Background: To study maternal-fetal outcomes in patients of GDM diagnosed by International Association of Diabetes and Pregnancy Study Groups (IADPSG) criteria but subsequently using a twenty-four-hour seven-value sugar profile to evaluate patients before instituting management. Methods: This prospective observational study was conducted at a tertiary hospital in New Delhi, India, over a period of one year. During this period, women diagnosed as GDM between 24 and 28 weeks of gestation using IADPSG criteria underwent seven-value sugar profile in twenty-four hours before initiating any therapy. Those with normal profile were kept on observation only, whereas others were managed by Medical Nutrition Therapy (MNT) with or without pharmacotherapy as required to maintain euglycemia. Maternal and fetal outcomes were documented and analysed to detect differences between the groups. Results: Out of 2279 pregnant women, 201 (8.8%) were diagnosed as GDM. The twenty-four-hour seven-value sugar profile was normal in 78 (38.8%) patients, who were managed only by close observation.
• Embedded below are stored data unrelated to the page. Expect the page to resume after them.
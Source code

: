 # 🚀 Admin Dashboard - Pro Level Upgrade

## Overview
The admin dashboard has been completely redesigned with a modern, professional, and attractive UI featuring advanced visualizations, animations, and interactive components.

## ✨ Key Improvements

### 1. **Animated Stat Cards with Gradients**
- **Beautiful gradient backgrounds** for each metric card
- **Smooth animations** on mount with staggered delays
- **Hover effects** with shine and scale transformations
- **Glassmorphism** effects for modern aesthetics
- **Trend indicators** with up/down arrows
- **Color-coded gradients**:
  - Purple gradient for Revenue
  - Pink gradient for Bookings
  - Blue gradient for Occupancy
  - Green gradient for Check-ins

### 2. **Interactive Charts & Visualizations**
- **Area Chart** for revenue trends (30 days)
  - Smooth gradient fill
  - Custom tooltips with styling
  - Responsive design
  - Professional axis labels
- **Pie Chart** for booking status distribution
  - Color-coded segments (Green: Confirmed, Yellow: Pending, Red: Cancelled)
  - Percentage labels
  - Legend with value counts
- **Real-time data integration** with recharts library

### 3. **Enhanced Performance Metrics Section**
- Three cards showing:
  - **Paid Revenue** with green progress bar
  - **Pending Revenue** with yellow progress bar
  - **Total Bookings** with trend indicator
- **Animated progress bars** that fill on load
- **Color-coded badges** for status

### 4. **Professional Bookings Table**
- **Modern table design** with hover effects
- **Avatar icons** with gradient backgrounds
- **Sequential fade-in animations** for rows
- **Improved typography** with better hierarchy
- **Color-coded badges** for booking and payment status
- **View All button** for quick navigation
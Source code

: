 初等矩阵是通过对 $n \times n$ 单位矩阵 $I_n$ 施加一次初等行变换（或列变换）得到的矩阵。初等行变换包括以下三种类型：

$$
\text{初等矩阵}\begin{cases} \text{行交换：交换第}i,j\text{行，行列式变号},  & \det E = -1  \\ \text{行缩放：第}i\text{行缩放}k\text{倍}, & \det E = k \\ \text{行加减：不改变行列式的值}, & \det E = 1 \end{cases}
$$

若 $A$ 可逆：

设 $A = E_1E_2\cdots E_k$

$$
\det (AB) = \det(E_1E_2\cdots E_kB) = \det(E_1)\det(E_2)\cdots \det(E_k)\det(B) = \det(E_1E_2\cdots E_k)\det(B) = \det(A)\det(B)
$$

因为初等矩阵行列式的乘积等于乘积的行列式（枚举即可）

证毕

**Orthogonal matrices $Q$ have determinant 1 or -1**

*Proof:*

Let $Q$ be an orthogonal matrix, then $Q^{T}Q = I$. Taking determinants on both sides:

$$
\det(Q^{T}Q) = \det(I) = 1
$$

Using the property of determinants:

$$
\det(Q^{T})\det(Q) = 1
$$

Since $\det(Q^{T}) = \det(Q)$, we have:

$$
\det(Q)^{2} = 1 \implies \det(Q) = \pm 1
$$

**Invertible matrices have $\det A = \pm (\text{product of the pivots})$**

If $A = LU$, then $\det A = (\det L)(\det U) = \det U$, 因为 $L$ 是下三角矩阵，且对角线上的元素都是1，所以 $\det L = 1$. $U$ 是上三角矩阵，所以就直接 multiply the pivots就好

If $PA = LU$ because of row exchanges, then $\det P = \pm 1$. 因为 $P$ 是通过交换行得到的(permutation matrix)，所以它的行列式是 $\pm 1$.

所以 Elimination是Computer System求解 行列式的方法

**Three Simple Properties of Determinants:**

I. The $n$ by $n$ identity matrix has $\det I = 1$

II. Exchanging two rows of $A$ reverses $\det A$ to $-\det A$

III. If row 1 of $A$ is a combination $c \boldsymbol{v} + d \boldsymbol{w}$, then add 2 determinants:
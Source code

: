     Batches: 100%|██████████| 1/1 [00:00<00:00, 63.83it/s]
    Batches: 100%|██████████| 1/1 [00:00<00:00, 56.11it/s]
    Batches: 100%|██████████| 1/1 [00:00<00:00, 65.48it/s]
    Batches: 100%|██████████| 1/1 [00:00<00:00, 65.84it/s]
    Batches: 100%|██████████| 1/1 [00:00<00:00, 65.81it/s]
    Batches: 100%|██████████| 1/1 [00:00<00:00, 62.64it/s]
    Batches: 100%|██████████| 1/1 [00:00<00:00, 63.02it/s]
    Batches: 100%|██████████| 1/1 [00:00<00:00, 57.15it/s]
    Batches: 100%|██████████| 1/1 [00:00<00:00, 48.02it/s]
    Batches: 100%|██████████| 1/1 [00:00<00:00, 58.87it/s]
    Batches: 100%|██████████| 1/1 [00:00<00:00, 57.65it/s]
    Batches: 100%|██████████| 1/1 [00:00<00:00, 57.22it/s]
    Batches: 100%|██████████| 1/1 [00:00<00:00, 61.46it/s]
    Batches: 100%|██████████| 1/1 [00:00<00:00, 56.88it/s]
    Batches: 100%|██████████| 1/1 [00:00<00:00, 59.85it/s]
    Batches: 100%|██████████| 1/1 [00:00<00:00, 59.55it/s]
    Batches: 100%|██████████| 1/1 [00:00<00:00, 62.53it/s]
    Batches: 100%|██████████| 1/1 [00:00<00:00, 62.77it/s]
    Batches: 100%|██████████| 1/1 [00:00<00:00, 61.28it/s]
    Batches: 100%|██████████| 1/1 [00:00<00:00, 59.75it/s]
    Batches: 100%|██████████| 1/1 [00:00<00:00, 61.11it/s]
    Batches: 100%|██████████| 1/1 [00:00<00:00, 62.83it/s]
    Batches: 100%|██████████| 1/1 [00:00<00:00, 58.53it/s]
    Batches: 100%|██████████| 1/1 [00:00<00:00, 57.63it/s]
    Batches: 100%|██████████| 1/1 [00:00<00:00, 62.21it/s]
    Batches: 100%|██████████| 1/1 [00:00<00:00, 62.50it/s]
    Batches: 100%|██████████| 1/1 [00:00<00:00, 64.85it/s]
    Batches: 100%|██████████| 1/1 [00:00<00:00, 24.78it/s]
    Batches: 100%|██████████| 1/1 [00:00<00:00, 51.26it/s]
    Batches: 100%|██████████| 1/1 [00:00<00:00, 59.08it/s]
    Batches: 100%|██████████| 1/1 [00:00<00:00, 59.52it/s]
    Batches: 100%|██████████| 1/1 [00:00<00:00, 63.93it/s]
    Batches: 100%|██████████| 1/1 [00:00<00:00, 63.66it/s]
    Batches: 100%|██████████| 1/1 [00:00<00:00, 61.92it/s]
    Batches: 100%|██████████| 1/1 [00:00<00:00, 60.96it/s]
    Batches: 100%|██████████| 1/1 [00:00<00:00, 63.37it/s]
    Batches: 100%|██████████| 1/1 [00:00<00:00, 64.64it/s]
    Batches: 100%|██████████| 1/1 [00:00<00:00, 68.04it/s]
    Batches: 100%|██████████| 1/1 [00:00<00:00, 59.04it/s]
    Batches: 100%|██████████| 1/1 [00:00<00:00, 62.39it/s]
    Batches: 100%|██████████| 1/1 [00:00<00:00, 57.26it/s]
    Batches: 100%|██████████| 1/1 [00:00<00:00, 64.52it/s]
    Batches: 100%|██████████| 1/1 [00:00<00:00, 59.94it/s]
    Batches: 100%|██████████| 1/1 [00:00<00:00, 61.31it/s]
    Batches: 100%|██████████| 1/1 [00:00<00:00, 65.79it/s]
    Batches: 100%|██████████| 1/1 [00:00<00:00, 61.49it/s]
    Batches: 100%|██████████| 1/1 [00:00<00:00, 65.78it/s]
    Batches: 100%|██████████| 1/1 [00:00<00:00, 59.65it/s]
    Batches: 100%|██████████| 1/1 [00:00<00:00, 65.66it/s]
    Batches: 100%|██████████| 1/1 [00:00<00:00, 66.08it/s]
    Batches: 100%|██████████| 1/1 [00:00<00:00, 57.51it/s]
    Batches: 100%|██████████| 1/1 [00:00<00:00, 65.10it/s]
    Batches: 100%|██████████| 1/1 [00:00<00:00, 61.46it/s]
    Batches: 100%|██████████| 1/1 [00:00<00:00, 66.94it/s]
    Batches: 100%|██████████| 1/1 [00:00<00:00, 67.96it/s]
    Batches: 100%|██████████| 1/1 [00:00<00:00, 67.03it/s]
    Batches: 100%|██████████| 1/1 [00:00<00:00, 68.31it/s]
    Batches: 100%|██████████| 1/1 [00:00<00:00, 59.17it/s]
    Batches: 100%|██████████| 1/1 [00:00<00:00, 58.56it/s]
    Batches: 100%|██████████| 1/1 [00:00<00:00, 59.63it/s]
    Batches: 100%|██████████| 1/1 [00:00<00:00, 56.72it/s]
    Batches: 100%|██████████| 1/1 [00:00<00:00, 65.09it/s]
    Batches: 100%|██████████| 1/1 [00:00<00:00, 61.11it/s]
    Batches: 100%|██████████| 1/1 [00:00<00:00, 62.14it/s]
Treatment was given to other patients; 93 (46.2%) patients were managed with MNT only, whereas pharmacotherapy by way of metformin was added to 22 (10.9%) patients and 8 (3.9%) patients required insulin. Differences in maternal-fetal outcomes between the treated and untreated groups were not found to be statistically significant. Conclusions: The policy of evaluating patients with twenty-four-hour seven-value sugar profile after an abnormal Oral Glucose Tolerance Test eliminated over one-third women from receiving treatment and interventions for GDM without compromising maternal-fetal outcomes.